• Exercise material:
↓↓↓
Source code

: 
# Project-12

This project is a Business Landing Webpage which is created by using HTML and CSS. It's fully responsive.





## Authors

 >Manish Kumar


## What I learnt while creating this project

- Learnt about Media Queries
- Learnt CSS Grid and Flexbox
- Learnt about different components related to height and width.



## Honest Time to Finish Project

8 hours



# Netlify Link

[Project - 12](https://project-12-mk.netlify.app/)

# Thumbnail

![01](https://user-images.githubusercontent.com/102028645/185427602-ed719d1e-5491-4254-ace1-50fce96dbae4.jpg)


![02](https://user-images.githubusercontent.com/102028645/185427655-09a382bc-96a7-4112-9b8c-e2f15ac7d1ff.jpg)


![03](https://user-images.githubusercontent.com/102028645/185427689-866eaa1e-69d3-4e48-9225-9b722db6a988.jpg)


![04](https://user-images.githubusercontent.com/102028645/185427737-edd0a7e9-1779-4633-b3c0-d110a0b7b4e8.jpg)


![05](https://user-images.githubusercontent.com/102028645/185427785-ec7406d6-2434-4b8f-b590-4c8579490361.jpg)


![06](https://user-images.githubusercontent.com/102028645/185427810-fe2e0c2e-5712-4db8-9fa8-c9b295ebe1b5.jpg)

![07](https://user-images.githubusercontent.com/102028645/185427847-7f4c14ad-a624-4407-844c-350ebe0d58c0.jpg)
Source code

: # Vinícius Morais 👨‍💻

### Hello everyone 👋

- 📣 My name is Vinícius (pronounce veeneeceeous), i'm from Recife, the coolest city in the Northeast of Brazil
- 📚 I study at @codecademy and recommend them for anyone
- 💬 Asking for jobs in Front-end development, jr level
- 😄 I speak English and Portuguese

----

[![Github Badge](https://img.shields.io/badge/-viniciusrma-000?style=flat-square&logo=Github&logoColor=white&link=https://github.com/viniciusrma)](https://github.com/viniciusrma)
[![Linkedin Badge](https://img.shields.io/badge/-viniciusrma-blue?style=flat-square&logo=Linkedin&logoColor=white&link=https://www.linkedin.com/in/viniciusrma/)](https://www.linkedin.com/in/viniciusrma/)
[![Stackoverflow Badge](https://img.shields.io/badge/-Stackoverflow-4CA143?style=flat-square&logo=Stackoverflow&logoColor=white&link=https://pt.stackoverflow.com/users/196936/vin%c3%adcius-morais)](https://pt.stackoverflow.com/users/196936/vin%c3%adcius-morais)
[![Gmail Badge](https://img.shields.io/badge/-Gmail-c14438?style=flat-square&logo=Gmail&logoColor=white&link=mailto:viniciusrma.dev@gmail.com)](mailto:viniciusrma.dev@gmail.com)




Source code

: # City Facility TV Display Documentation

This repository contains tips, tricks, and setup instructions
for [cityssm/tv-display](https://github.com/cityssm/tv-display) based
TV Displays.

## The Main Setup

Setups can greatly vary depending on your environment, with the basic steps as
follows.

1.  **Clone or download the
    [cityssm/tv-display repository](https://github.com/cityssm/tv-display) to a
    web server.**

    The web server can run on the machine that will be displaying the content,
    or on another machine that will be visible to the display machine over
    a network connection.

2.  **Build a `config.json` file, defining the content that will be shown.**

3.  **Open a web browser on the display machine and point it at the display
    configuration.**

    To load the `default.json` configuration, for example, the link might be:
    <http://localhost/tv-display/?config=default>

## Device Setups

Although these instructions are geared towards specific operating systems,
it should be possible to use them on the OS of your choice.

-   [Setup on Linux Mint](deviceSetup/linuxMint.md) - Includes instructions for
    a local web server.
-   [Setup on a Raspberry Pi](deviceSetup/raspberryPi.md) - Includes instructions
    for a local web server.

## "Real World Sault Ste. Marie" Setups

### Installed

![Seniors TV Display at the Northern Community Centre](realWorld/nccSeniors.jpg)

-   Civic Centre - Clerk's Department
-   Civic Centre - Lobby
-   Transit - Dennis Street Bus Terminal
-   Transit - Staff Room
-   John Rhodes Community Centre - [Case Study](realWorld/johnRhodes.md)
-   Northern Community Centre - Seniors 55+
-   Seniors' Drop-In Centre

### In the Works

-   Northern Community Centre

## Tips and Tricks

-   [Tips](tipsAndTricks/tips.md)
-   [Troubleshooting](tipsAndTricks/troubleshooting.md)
↑↑↑
• What the task requires: Write out the whole listing verbatim.

• Exercise output:
Source code

: 
# Project-12

This project is a Business Landing Webpage which is created by using HTML and CSS. It's fully responsive.





## Authors

 >Manish Kumar


## What I learnt while creating this project

- Learnt about Media Queries
- Learnt CSS Grid and Flexbox
- Learnt about different components related to height and width.



## Honest Time to Finish Project

8 hours



# Netlify Link

[Project - 12](https://project-12-mk.netlify.app/)

# Thumbnail

![01](https://user-images.githubusercontent.com/102028645/185427602-ed719d1e-5491-4254-ace1-50fce96dbae4.jpg)


![02](https://user-images.githubusercontent.com/102028645/185427655-09a382bc-96a7-4112-9b8c-e2f15ac7d1ff.jpg)


![03](https://user-images.githubusercontent.com/102028645/185427689-866eaa1e-69d3-4e48-9225-9b722db6a988.jpg)


![04](https://user-images.githubusercontent.com/102028645/185427737-edd0a7e9-1779-4633-b3c0-d110a0b7b4e8.jpg)


![05](https://user-images.githubusercontent.com/102028645/185427785-ec7406d6-2434-4b8f-b590-4c8579490361.jpg)


![06](https://user-images.githubusercontent.com/102028645/185427810-fe2e0c2e-5712-4db8-9fa8-c9b295ebe1b5.jpg)

![07](https://user-images.githubusercontent.com/102028645/185427847-7f4c14ad-a624-4407-844c-350ebe0d58c0.jpg)
Source code

: # Vinícius Morais 👨‍💻

### Hello everyone 👋

- 📣 My name is Vinícius (pronounce veeneeceeous), i'm from Recife, the coolest city in the Northeast of Brazil
- 📚 I study at @codecademy and recommend them for anyone
- 💬 Asking for jobs in Front-end development, jr level
- 😄 I speak English and Portuguese

----

[![Github Badge](https://img.shields.io/badge/-viniciusrma-000?style=flat-square&logo=Github&logoColor=white&link=https://github.com/viniciusrma)](https://github.com/viniciusrma)
[![Linkedin Badge](https://img.shields.io/badge/-viniciusrma-blue?style=flat-square&logo=Linkedin&logoColor=white&link=https://www.linkedin.com/in/viniciusrma/)](https://www.linkedin.com/in/viniciusrma/)
[![Stackoverflow Badge](https://img.shields.io/badge/-Stackoverflow-4CA143?style=flat-square&logo=Stackoverflow&logoColor=white&link=https://pt.stackoverflow.com/users/196936/vin%c3%adcius-morais)](https://pt.stackoverflow.com/users/196936/vin%c3%adcius-morais)
[![Gmail Badge](https://img.shields.io/badge/-Gmail-c14438?style=flat-square&logo=Gmail&logoColor=white&link=mailto:viniciusrma.dev@gmail.com)](mailto:viniciusrma.dev@gmail.com)




Source code

: # City Facility TV Display Documentation

This repository contains tips, tricks, and setup instructions
for [cityssm/tv-display](https://github.com/cityssm/tv-display) based
TV Displays.

## The Main Setup

Setups can greatly vary depending on your environment, with the basic steps as
follows.

1.  **Clone or download the
    [cityssm/tv-display repository](https://github.com/cityssm/tv-display) to a
    web server.**

    The web server can run on the machine that will be displaying the content,
    or on another machine that will be visible to the display machine over
    a network connection.

2.  **Build a `config.json` file, defining the content that will be shown.**

3.  **Open a web browser on the display machine and point it at the display
    configuration.**

    To load the `default.json` configuration, for example, the link might be:
    <http://localhost/tv-display/?config=default>

## Device Setups

Although these instructions are geared towards specific operating systems,
it should be possible to use them on the OS of your choice.

-   [Setup on Linux Mint](deviceSetup/linuxMint.md) - Includes instructions for
    a local web server.
-   [Setup on a Raspberry Pi](deviceSetup/raspberryPi.md) - Includes instructions
    for a local web server.

## "Real World Sault Ste. Marie" Setups

### Installed

![Seniors TV Display at the Northern Community Centre](realWorld/nccSeniors.jpg)

-   Civic Centre - Clerk's Department
-   Civic Centre - Lobby
-   Transit - Dennis Street Bus Terminal
-   Transit - Staff Room
-   John Rhodes Community Centre - [Case Study](realWorld/johnRhodes.md)
-   Northern Community Centre - Seniors 55+
-   Seniors' Drop-In Centre

### In the Works

-   Northern Community Centre

## Tips and Tricks

-   [Tips](tipsAndTricks/tips.md)
-   [Troubleshooting](tipsAndTricks/troubleshooting.md)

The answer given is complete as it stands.